---------- DATA SUPPLIED ----------
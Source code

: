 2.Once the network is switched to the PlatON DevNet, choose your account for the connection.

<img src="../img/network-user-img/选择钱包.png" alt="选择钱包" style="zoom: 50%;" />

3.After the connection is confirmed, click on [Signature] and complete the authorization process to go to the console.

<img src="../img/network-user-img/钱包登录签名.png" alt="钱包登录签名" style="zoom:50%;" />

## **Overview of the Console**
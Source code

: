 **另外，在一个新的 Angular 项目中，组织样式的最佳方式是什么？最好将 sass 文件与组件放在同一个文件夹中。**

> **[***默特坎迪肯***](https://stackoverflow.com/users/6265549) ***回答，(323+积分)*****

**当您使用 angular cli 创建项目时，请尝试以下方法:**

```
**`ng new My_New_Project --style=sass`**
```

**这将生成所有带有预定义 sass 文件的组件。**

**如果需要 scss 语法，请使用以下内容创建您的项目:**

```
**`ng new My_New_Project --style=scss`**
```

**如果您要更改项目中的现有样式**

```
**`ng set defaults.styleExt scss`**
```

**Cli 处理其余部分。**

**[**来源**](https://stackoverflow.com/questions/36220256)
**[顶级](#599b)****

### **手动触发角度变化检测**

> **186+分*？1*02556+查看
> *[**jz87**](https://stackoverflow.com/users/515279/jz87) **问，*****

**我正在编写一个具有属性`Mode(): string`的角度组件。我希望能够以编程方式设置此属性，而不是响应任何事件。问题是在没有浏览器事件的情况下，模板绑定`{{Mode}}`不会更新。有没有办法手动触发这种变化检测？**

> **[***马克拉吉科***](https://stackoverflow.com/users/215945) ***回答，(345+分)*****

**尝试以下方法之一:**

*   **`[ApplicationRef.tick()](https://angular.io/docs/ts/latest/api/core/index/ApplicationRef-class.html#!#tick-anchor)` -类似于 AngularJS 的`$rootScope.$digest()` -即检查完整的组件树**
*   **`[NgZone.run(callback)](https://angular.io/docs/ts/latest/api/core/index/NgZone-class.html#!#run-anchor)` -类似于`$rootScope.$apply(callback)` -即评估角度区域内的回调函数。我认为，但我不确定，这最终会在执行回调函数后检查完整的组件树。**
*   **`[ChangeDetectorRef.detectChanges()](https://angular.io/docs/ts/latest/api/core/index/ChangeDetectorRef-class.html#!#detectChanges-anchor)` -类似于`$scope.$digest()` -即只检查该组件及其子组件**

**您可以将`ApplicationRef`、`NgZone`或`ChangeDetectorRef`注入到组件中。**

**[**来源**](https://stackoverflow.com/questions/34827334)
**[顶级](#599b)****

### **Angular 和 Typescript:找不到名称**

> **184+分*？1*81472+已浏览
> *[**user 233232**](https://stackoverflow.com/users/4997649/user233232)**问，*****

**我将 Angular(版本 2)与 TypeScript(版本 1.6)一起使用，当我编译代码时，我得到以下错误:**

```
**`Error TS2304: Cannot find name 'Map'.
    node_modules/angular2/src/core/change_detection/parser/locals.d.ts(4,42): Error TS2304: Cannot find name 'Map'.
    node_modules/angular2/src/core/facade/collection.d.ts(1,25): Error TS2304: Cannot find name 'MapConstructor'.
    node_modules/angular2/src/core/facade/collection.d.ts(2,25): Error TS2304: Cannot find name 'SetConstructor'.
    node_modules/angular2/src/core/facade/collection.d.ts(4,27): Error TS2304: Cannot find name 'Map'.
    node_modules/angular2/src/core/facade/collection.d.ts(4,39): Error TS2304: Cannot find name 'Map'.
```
----------
EXERCISE GOAL: One number is the whole answer: how many lines in the records contain "ChangeDetectorRef".

EXPECTED OUTPUT: 2